## [Information shown]

==============================

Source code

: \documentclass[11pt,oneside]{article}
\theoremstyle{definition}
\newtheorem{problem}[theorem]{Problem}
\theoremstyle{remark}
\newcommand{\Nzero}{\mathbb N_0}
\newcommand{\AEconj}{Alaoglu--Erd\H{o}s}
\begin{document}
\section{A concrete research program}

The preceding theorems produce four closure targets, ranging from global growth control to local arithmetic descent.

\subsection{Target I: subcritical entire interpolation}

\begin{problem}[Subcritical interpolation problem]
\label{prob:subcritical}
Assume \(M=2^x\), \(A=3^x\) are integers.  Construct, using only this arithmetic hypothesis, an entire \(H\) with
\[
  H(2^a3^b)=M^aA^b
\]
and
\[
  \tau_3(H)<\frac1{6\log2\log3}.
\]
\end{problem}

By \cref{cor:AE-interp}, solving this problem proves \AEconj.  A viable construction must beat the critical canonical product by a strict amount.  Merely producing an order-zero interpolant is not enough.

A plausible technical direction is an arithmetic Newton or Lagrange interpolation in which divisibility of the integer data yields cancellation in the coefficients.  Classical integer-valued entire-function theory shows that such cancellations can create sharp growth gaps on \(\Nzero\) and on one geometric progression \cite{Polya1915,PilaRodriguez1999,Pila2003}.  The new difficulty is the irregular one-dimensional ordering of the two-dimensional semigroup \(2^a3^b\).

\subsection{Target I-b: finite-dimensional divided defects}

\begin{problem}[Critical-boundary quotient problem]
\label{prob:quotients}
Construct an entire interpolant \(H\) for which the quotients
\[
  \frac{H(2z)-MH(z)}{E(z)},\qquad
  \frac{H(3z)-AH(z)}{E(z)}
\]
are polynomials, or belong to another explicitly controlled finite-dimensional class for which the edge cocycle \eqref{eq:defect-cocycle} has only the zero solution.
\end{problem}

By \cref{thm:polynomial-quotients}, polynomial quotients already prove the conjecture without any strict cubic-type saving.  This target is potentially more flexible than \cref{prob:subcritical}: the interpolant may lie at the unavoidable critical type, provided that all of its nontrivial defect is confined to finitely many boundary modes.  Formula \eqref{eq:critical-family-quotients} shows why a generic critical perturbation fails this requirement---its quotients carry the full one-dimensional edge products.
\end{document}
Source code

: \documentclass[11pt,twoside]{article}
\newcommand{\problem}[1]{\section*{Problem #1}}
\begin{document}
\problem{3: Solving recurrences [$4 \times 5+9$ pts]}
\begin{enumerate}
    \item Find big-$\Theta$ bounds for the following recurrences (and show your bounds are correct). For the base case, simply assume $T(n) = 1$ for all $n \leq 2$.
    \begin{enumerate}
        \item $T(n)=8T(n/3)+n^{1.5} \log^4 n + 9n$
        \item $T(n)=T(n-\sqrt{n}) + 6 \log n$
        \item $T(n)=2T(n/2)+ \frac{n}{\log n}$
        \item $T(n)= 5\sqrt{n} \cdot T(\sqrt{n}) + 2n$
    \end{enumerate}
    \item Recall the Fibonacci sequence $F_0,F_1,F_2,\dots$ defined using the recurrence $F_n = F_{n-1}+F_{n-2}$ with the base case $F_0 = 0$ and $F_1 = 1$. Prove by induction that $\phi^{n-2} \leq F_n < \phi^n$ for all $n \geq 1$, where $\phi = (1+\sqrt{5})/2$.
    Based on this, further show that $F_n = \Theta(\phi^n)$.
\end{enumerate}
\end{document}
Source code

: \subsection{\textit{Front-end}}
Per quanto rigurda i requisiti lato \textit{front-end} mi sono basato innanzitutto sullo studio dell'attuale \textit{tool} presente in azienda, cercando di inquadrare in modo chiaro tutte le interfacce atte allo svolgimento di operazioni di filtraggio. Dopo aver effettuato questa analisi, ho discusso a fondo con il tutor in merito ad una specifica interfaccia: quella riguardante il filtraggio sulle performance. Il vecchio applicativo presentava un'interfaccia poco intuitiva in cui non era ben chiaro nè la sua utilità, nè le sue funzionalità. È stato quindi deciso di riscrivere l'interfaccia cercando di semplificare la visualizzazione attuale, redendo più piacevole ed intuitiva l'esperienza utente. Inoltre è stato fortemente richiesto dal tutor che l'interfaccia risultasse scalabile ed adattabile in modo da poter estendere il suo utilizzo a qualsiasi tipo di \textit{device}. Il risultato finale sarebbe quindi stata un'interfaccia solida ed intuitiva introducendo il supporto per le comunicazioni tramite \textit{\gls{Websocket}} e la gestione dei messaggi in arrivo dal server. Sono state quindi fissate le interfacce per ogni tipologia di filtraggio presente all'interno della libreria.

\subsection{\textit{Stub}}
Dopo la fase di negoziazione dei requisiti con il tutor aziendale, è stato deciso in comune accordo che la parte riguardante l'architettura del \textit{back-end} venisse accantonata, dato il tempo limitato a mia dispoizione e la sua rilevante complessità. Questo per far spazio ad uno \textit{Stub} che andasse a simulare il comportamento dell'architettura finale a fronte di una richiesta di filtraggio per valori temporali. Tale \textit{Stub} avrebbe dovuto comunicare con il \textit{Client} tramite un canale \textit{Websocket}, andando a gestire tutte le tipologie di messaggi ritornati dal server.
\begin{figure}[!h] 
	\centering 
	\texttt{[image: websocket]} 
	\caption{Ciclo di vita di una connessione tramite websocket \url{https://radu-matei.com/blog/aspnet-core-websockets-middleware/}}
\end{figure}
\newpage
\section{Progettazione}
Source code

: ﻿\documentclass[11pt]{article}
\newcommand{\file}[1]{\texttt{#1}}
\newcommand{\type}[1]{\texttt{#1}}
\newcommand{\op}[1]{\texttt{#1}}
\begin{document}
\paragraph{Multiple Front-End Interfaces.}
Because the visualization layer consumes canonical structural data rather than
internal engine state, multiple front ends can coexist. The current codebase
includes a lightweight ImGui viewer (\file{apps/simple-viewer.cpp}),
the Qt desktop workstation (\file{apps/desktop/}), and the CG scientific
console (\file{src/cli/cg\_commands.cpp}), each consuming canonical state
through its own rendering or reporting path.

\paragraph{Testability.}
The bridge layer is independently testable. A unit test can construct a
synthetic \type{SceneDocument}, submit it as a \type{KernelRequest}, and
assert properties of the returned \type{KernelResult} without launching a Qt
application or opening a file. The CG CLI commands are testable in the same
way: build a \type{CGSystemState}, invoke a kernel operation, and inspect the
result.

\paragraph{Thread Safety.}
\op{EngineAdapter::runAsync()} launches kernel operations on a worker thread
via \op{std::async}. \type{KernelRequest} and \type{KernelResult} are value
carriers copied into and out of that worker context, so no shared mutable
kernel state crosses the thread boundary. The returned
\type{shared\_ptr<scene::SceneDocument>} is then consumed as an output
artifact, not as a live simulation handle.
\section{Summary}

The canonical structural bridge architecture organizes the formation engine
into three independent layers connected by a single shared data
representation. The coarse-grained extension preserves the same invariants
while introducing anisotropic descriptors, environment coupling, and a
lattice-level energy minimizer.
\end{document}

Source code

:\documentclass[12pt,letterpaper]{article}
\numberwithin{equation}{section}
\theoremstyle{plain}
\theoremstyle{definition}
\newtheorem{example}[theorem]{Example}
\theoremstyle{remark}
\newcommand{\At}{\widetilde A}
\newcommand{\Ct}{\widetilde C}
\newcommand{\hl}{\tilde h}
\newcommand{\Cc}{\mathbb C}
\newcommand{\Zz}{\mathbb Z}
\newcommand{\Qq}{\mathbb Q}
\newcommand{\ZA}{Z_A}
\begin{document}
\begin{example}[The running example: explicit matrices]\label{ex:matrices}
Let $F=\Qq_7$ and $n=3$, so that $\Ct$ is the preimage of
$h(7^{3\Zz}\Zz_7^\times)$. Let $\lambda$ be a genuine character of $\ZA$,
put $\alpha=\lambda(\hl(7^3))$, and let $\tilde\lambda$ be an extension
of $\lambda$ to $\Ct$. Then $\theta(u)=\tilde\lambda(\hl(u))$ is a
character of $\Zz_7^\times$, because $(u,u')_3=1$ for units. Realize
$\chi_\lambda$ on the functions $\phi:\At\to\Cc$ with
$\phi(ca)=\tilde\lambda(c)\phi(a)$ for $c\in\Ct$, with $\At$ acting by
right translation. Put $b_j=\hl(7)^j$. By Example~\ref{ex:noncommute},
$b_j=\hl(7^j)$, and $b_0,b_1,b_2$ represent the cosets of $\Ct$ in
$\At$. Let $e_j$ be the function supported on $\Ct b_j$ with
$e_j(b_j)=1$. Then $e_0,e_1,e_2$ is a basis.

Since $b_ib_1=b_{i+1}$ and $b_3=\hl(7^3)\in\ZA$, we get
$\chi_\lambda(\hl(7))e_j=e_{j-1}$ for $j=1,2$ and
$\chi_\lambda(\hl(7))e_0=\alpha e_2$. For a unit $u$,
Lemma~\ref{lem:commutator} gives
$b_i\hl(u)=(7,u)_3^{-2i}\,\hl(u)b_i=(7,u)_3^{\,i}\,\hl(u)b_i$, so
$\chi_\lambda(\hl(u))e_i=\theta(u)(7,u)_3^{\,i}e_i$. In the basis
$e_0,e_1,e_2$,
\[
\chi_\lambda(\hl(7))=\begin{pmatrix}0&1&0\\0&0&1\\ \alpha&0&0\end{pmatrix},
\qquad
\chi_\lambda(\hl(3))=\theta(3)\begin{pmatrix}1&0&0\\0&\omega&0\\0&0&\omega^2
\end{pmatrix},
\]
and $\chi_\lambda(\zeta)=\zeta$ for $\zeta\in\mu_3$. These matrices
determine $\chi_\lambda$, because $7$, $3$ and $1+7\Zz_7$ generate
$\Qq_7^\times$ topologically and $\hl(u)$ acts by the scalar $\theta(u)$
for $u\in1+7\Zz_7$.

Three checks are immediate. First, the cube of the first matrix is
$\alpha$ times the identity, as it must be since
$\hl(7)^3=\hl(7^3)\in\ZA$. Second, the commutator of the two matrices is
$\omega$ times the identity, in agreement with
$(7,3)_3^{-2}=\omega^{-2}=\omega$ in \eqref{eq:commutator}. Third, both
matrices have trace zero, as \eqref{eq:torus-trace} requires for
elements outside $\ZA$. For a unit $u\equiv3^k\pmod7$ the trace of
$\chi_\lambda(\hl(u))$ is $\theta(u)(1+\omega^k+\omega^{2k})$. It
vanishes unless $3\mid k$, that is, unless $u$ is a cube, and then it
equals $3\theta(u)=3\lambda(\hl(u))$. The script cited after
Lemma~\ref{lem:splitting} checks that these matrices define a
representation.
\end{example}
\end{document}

==============================

## [What you need to do]
Which lines hold the string "shared"? Copy all of them from the data above.

## [Solution to the exercise]
carriers copied into and out of that worker context, so no shared mutable
\type{shared\_ptr<scene::SceneDocument>} is then consumed as an output
into three independent layers connected by a single shared data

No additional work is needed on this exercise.